[AVAILABLE DATA — start]

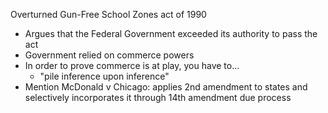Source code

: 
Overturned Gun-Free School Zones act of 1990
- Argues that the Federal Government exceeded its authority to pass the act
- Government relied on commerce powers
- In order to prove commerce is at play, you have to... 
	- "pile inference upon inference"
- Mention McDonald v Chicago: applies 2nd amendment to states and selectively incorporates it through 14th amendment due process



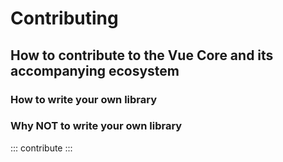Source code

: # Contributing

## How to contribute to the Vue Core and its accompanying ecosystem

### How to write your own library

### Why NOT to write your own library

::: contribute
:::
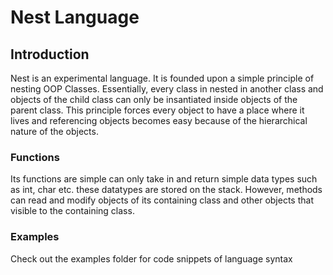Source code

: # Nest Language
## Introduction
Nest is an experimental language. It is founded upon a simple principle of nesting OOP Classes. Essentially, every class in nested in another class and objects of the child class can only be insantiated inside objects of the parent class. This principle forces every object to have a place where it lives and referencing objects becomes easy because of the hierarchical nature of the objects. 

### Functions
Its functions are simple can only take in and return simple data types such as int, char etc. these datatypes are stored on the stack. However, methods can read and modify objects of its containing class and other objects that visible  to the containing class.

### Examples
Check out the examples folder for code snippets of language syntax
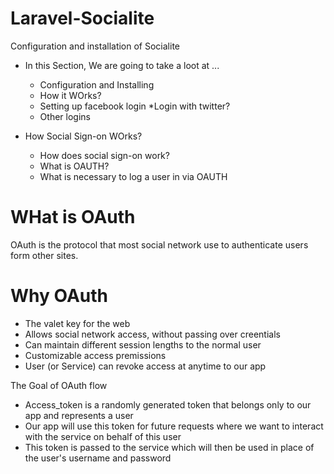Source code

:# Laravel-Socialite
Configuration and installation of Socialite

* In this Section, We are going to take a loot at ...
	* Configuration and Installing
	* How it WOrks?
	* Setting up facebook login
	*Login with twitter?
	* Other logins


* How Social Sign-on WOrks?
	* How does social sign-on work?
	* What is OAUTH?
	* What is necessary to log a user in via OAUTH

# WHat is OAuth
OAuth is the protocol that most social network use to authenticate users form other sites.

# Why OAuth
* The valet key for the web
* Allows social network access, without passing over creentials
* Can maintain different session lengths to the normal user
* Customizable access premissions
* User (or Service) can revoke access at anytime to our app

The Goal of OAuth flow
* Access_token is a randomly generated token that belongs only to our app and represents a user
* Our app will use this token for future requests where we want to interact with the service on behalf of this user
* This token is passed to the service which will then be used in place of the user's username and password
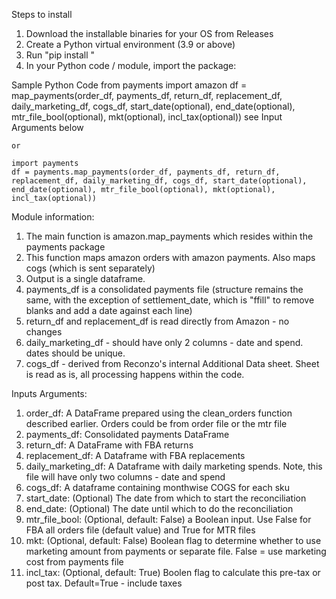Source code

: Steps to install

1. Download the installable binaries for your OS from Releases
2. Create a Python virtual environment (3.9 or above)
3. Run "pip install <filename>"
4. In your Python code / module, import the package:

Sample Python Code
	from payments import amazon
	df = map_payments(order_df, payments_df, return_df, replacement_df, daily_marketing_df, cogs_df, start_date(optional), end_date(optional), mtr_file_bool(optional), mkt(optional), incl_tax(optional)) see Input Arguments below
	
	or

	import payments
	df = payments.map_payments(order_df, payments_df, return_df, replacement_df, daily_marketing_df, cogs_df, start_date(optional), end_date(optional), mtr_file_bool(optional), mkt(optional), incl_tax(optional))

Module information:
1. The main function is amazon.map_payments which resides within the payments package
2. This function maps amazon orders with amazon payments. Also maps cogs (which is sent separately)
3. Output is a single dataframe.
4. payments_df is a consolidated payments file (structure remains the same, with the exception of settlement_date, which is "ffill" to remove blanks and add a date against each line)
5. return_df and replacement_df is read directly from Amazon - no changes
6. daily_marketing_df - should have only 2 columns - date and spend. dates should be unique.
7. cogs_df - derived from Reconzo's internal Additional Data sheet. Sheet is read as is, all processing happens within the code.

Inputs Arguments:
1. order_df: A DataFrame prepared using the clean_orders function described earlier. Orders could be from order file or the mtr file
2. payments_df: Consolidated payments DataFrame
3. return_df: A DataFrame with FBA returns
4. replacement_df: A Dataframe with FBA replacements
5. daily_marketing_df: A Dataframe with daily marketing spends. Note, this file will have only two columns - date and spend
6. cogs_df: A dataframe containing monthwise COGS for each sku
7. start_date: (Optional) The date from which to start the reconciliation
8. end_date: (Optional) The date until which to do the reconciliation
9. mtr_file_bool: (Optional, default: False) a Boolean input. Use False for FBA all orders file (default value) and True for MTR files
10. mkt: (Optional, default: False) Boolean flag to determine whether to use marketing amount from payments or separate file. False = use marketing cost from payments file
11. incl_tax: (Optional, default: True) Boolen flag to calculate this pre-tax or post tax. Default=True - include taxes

[AVAILABLE DATA — finish]
[AVAILABLE DATA — start]

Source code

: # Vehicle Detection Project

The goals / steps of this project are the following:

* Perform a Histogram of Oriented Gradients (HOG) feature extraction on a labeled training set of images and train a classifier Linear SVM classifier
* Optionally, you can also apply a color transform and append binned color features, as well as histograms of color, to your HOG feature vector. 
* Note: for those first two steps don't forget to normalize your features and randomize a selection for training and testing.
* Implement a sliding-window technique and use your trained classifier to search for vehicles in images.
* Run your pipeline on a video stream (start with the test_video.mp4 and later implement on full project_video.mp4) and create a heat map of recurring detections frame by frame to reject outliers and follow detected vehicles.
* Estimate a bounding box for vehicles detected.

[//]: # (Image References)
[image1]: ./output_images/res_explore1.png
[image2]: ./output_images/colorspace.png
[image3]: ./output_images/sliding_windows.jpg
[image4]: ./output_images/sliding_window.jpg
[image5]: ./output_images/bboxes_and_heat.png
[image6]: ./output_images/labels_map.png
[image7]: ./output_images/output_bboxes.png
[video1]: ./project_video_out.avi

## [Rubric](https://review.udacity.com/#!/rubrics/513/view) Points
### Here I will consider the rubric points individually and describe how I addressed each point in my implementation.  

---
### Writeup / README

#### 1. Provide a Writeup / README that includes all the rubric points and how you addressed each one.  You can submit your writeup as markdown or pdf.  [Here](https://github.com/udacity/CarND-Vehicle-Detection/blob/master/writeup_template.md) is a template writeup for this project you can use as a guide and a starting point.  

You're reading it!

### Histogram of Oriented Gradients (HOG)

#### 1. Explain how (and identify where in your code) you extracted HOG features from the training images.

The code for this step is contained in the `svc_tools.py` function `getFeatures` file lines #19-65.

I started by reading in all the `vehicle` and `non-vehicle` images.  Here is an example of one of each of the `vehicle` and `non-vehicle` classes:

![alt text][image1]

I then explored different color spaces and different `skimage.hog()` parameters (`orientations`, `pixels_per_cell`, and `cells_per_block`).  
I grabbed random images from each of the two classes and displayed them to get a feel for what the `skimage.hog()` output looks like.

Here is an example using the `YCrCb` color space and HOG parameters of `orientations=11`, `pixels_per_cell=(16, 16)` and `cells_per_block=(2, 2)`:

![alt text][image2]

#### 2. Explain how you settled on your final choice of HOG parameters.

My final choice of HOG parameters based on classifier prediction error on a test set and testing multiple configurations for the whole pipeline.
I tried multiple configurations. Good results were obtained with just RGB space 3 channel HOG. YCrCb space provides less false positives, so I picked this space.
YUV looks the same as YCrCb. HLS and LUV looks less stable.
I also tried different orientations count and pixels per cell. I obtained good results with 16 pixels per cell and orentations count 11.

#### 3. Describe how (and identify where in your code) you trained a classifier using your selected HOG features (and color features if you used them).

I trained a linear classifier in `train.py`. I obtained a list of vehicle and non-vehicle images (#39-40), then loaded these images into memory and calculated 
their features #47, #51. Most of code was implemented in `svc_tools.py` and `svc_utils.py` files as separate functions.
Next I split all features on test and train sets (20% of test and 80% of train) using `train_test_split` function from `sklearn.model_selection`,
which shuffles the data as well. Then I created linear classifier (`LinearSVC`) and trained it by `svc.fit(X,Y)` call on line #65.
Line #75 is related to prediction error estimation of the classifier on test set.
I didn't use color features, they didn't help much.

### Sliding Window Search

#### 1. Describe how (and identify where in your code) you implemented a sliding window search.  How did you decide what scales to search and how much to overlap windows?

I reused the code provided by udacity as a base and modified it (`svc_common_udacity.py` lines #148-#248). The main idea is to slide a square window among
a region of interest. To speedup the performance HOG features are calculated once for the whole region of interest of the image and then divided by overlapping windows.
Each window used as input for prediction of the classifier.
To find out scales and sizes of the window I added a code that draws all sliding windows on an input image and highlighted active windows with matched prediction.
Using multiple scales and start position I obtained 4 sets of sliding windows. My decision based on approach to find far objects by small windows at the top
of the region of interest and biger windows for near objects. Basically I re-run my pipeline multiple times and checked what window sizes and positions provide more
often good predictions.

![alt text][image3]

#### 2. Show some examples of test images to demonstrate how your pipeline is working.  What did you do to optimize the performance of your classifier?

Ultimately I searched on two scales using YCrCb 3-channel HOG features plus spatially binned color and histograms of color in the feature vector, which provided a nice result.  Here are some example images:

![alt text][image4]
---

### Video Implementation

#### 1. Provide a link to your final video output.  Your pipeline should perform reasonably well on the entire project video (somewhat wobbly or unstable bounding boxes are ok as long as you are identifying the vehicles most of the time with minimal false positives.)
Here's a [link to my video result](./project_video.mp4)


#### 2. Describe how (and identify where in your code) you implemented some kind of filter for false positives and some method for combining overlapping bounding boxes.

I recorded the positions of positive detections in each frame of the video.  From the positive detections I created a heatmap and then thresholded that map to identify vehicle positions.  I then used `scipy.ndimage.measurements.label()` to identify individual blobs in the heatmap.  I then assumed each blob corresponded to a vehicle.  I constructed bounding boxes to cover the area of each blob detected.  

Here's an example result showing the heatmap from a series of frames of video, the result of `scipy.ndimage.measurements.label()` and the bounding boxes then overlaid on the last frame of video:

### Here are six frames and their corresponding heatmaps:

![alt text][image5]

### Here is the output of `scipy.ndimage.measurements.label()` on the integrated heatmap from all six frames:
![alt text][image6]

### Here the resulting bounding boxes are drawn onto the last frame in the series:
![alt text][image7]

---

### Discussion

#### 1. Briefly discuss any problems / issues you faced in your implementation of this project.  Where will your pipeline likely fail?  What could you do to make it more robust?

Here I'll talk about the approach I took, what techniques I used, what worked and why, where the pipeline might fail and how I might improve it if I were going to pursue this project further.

[AVAILABLE DATA — finish]
[AVAILABLE DATA — start]

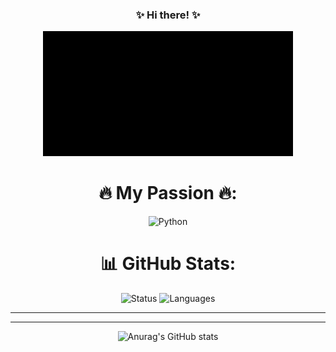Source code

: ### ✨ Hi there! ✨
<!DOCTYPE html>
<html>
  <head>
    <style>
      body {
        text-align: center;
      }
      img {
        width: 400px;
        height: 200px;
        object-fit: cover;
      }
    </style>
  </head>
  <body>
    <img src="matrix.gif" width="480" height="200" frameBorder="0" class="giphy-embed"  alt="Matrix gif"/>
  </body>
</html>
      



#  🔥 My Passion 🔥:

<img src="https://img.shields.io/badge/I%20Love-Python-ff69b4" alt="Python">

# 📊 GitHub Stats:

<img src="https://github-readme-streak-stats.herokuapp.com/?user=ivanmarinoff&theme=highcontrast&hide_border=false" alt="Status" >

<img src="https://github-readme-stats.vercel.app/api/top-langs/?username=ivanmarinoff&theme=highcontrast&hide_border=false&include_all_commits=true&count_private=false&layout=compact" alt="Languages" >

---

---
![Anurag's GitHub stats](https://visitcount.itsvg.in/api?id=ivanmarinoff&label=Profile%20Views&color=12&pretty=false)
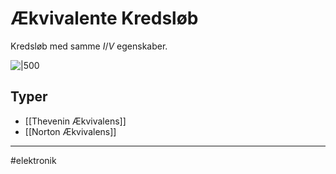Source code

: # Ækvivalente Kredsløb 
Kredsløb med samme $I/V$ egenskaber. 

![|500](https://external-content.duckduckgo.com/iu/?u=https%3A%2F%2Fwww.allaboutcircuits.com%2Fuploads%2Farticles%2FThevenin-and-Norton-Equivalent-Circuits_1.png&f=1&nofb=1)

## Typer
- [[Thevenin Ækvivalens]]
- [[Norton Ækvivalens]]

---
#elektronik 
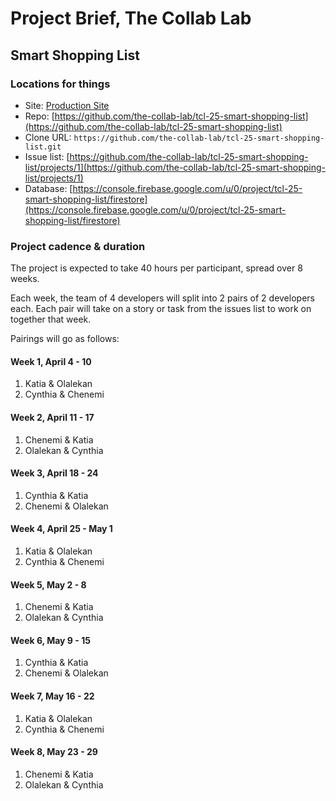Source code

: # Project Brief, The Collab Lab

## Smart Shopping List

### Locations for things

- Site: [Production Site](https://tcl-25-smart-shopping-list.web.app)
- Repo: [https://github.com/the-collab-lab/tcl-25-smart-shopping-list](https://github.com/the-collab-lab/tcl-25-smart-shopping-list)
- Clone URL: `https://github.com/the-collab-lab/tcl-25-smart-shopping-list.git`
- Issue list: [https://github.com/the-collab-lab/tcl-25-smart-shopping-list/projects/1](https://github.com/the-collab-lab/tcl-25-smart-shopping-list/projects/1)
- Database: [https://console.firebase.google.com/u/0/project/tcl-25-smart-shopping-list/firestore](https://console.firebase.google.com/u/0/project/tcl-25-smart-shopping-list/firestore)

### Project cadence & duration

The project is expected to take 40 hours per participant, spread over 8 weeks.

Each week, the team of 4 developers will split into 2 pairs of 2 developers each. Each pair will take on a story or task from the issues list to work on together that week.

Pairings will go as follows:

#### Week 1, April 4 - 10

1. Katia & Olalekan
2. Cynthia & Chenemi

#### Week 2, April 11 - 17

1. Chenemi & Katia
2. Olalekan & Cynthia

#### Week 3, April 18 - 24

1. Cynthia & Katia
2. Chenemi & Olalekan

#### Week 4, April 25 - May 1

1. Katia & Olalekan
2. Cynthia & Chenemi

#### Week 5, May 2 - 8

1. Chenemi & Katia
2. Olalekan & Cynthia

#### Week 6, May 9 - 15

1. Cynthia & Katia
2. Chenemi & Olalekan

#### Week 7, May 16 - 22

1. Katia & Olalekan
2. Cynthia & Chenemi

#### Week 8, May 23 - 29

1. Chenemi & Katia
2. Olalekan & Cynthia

[AVAILABLE DATA — finish]

WHAT THIS TASK INVOLVES | Within the entries, count the lines that contain the word "link". Give that number and no more.

RESPONSE | 2